The “normalization” with Caracas
The reestablishment of relations with Venezuela is another highly sensitive front. The two countries have already agreed on a “gradual normalization” to turn the page after years of irreconcilable differences under Duque, who never recognized Maduro and gave his unrestricted support to opposition leader Juan Guaidó. The two capitals intend to recover the commercial exchange and advance in the vehicular reopening of the formal crossings in a border full of illegal routes, dominated by armed groups and through which all kinds of contraband filters. The border line has also been an obligatory passage for migrants, one of the largest flows of people in the world, with 2.5 million Venezuelans living in Colombia.
The agenda between Bogotá and Caracas is not limited to the armed actors, but in this complex panorama the eventual peace negotiation also emerges strongly. The ELN, which is characterized by a federated structure, is today a more robust guerrilla group with greater military capacity. Over the last four years, it has expanded in northeastern Colombia, along the axis of the border with Venezuela, and has moved towards a binational guerrilla format, in part as a consequence of the strategic mistakes made by the Duque government in handling bilateral relations. and the historical absence of a border control policy, indicates the analysis published by the Fundación Ideas para la Paz in this newspaper. Organizations such as Human Rights Watch (HRW) have denounced that the Venezuelan security forces have been accomplices of the ELN, to the point of carrying out “joint operations”.

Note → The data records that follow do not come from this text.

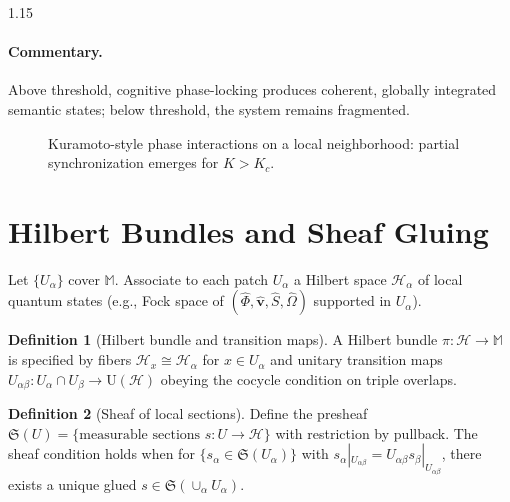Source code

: \documentclass[12pt,a4paper]{article}
\numberwithin{equation}{section}
\theoremstyle{definition}
\newtheorem{definition}{Definition}[section]
\theoremstyle{plain}
\theoremstyle{remark}
\newcommand{\M}{\mathbb{M}}
\newcommand{\R}{\mathbb{R}}
\newcommand{\hPhi}{\hat{\Phi}}
\newcommand{\hv}{\hat{\mathbf{v}}}
\newcommand{\hS}{\hat{S}}
\newcommand{\hO}{\hat{\Omega}}
\begin{document}
\begin{spacing}{1.15}
\paragraph{Commentary.}
Above threshold, cognitive phase-locking produces coherent, globally integrated semantic states; below threshold, the system remains fragmented.

\begin{figure}[H]
\centering
{}
\caption{Kuramoto-style phase interactions on a local neighborhood: partial synchronization emerges for $K>K_c$.}
\label{fig:phaseflow}
\end{figure}

\section{Hilbert Bundles and Sheaf Gluing}\label{sec:hilbert-sheaf}
Let $\{U_\alpha\}$ cover $\M$. Associate to each patch $U_\alpha$ a Hilbert space $\mathcal{H}_\alpha$ of local quantum states (e.g., Fock space of $(\hPhi,\hv,\hS,\hO)$ supported in $U_\alpha$).

\begin{definition}[Hilbert bundle and transition maps]
A Hilbert bundle $\pi:\mathscr{H}\to \M$ is specified by fibers $\mathscr{H}_x\cong \mathcal{H}_\alpha$ for $x\in U_\alpha$ and unitary transition maps $U_{\alpha\beta}: U_\alpha\cap U_\beta\to \mathrm{U}(\mathcal{H})$ obeying the cocycle condition on triple overlaps.
\end{definition}

\begin{definition}[Sheaf of local sections]
Define the presheaf $\mathfrak{S}(U)=\{\text{measurable sections } s:U\to \mathscr{H}\}$ with restriction by pullback. The sheaf condition holds when for $\{s_\alpha\in \mathfrak{S}(U_\alpha)\}$ with $s_\alpha|_{U_{\alpha\beta}}=U_{\alpha\beta}s_\beta|_{U_{\alpha\beta}}$, there exists a unique glued $s\in \mathfrak{S}(\cup_\alpha U_\alpha)$.
\end{definition}


\end{spacing}
\end{document}
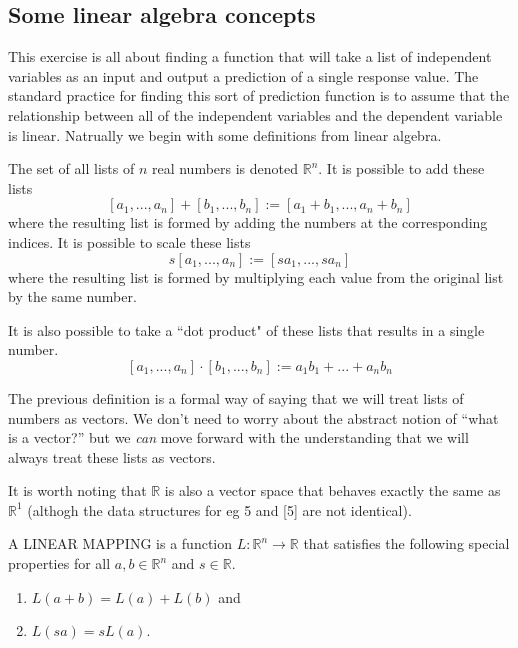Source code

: \subsection{Some linear algebra concepts}

This exercise is all about finding a function that will take a list of independent variables as an input and output a prediction of a single response value. The standard practice for finding this sort of prediction function is to assume that the relationship between all of the independent variables and the dependent variable is linear. Natrually we begin with some definitions from linear algebra.

\begin{definition}[$\mathbb{R}^n$]

	The set of all lists of $n$ real numbers is denoted $\mathbb{R}^n$. It is possible to add these lists
	$$[a_1,...,a_n]+[b_1,...,b_n]:=[a_1+b_1,...,a_n+b_n]$$
	where the resulting list is formed by adding the numbers at the corresponding indices. It is possible to scale these lists
	$$s[a_1,...,a_n]:=[sa_1,...,sa_n]$$
	where the resulting list is formed by multiplying each value from the original list by the same number.

	It is also possible to take a ``dot product" of these lists that results in a single number.
	$$[a_1,...,a_n]\cdot[b_1,...,b_n]:=a_1b_1+...+a_nb_n$$
\end{definition}

The previous definition is a formal way of saying that we will treat lists of numbers as vectors. We don't need to worry about the abstract notion of ``what is a vector?'' but we \emph{can} move forward with the understanding that we will always treat these lists as vectors.

It is worth noting that $\mathbb{R}$ is also a vector space that behaves exactly the same as $\mathbb{R}^1$ (althogh the data structures for eg 5 and [5] are not identical).

\begin{definition}

A LINEAR MAPPING is a function $L:\mathbb{R}^n\to\mathbb{R}$ that satisfies the following special properties for all $a,b\in\mathbb{R}^n$ and $s\in\mathbb{R}$.
\begin{enumerate}
	\item $L(a+b)=L(a)+L(b)$ and
	\item $L(sa)=sL(a)$.
\end{enumerate}
\end{definition}

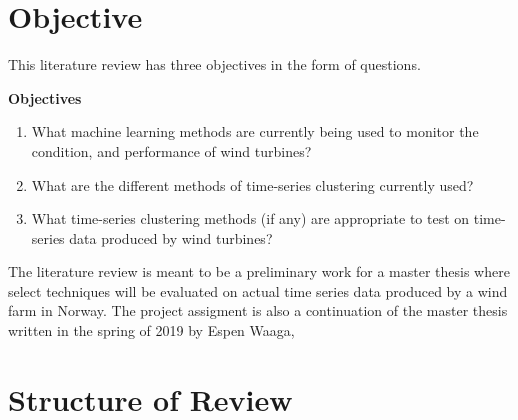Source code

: \section{Objective} \label{sec:objective}
This literature review has three objectives in the form of questions. \bigskip

\begin{tcolorbox}
    \textbf{Objectives}

    \begin{enumerate}
        \item What machine learning methods are currently being used to monitor the condition, and performance of wind turbines?
        \item What are the different methods of time-series clustering currently used?
        \item What time-series clustering methods (if any) are appropriate to test on time-series data produced by wind turbines? 
    \end{enumerate}
\end{tcolorbox}
\bigskip

The literature review is meant to be a preliminary work for a master thesis where select techniques will be evaluated on actual time series data produced by a wind farm in Norway. The project assigment is also a continuation of the master thesis written in the spring of 2019 by Espen Waaga, 

\section{Structure of Review}
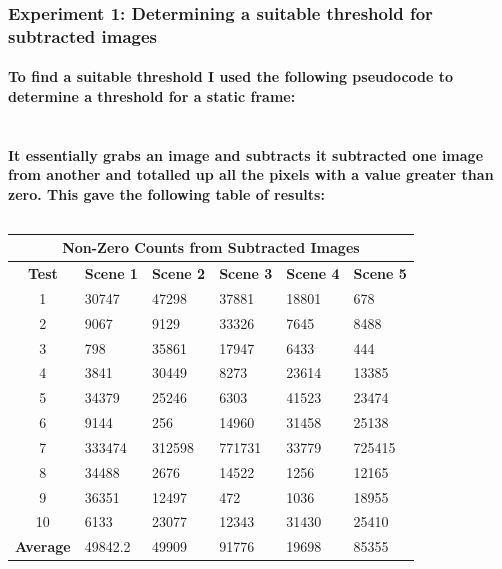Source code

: \subsubsection{Experiment 1: Determining a suitable threshold for subtracted images}
\paragraph{To find a suitable threshold I used the following pseudocode to determine a threshold for a static frame:\\\\}
\begin{frame}[fragile]
	\vspace{-40pt}
	
\end{frame}
\paragraph{It essentially grabs an image and subtracts it subtracted one image from another and totalled up all the pixels with a value greater than zero. This gave the following table of results:}
\begin{center}
\begin{table}[!htbp]
	\begin{center}
	\begin{tabular}{| c | l | l | l | l | l | }
\hline
\multicolumn{6}{|c|}{\bf Non-Zero Counts from Subtracted Images} \\
\hline
\bf Test	&\bf Scene 1	&\bf Scene 2	&\bf Scene 3	&\bf Scene 4	&\bf Scene 5	\\ \hline
1	&30747	&47298	&37881	&18801	&678\\
2	&9067	&9129	&33326	&7645	&8488\\
3	&798	&35861	&17947	&6433	&444\\
4	&3841	&30449	&8273	&23614	&13385\\
5	&34379	&25246	&6303	&41523	&23474\\
6	&9144	&256	&14960	&31458	&25138\\
7	&333474	&312598	&771731	&33779	&725415\\
8	&34488	&2676	&14522	&1256	&12165\\
9	&36351	&12497	&472	&1036	&18955\\
10	&6133	&23077	&12343	&31430	&25410\\ \hline
\bf Average	&49842.2	&49909	&91776	&19698	&85355\\ \hline
	\end{tabular}
	\end{center}
	\caption{}
	\label{tab:sub1}
\end{table}
\end{center}
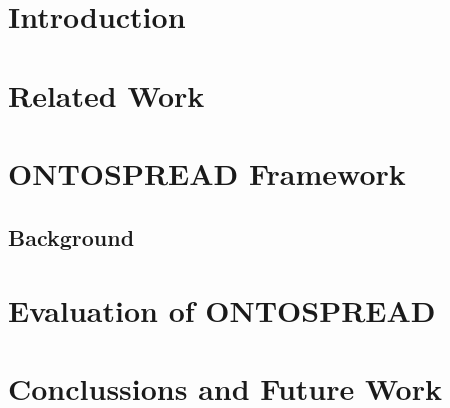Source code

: \documentclass{llncs}
\begin{document}
\section{Introduction}

\section{Related Work}\label{related-work}

\section{ONTOSPREAD Framework}
\subsection{Background}\label{background}


\section{Evaluation of ONTOSPREAD}

\section{Conclussions and Future Work}





\end{document}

Bogotá’s main interest in normalizing relations with Caracas, rather than improving border conditions or resolving the situation of migrants, lies in Venezuela “being an active part of the negotiating table with the ELN, a constructive presence, very similar to what Santos did with [Hugo] Chávez at the time of the negotiation with the FARC”, points out the internationalist Sandra Borda, author of Why are we so parochial? A brief international history of Colombia. The viability of any dialogue also goes through the international board, in which several bands are played. In its first days, the government that is just emerging has already marked the place that Colombian diplomacy wants to occupy.